RSS
Логотип
Баннер в шапке 1
Баннер в шапке 2

AIRI: OmniFusion Multimodal Language Model

Product
The name of the base system (platform): Artificial intelligence (AI, Artificial intelligence, AI)
Developers: Institute of Artificial Intelligence (AIRI)
Date of the premiere of the system: 2024/04/17
Technology: Speech technology

2024: Introduction of OmniFusion 1.1

The AI Research Institute (AIRI) in April 2024 presented an open version of the OmniFusion model - OmniFusion 1.1. A technical report with an article by the model has already come out on top in the Daily trending papers section on HuggingFace. For April 2024, open source for training and weight are available for use and can be applied, among other things, in the development of commercial products.

OmniFusion is an advanced multimodal AI model designed to expand the capabilities of traditional language processing systems by integrating additional modalities, data such as images, and in the future - audio, 3D- and. video content

As of mid-April 2024, the model recognizes and describes images. With its help, you can explain what is depicted in the photo, find out the recipe for preparing a dish from a photo of the ingredients, analyze the map of the room or find out how to assemble the device from a photo of its individual parts. The model is also able to recognize text and solve problems.

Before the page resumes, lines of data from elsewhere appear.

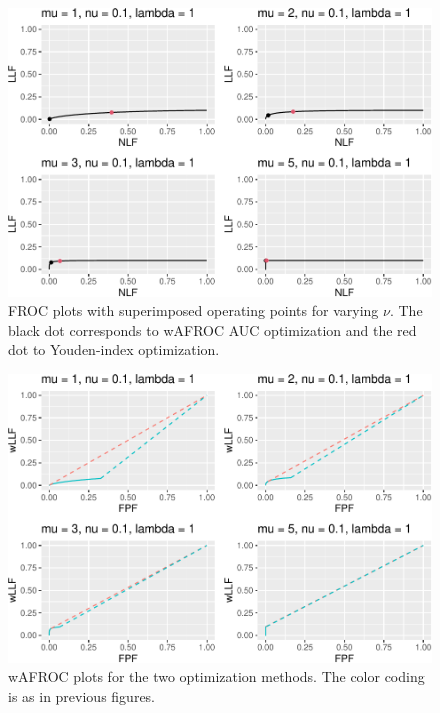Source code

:\documentclass[
]{book}
\begin{document}
\begin{figure}
\centering
\includegraphics{21-optim-op-point_files/figure-latex/optim-op-point-low-performance-vary-mu-vary-all-froc-1.pdf}
\caption{\label{fig:optim-op-point-low-performance-vary-mu-vary-all-froc}FROC plots with superimposed operating points for varying \(\nu\). The black dot corresponds to wAFROC AUC optimization and the red dot to Youden-index optimization.}
\end{figure}

\begin{figure}
\centering
\includegraphics{21-optim-op-point_files/figure-latex/optim-op-point-low-performance-vary-mu-vary-all-wafroc-1.pdf}
\caption{\label{fig:optim-op-point-low-performance-vary-mu-vary-all-wafroc}wAFROC plots for the two optimization methods. The color coding is as in previous figures.}
\end{figure}
\end{document}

As of April 10, 2024, the model can analyze the medical image and indicate some kind of problem on it. Of course, in order for such a model to help make diagnoses, it must be additionally trained at specialized datacets with the involvement of experts from medicine. Each expert is a professor of medicine or surgery with ongoing practice, a Board of Directors certificate and impeccable credentials. In the event that the training is through information from search engines, the result may be harmful to future users of the AI model.

The architecture of the model is based on the technique of combining a previously trained large language model and its "eyes" - visual encoders that allow you to encode information in an image into a numerical vector called embedding. OmniFusion is trained by the FusionBrain scientific group from AIRI with the participation of scientists from Sber AI and SberDevices[1] of [2].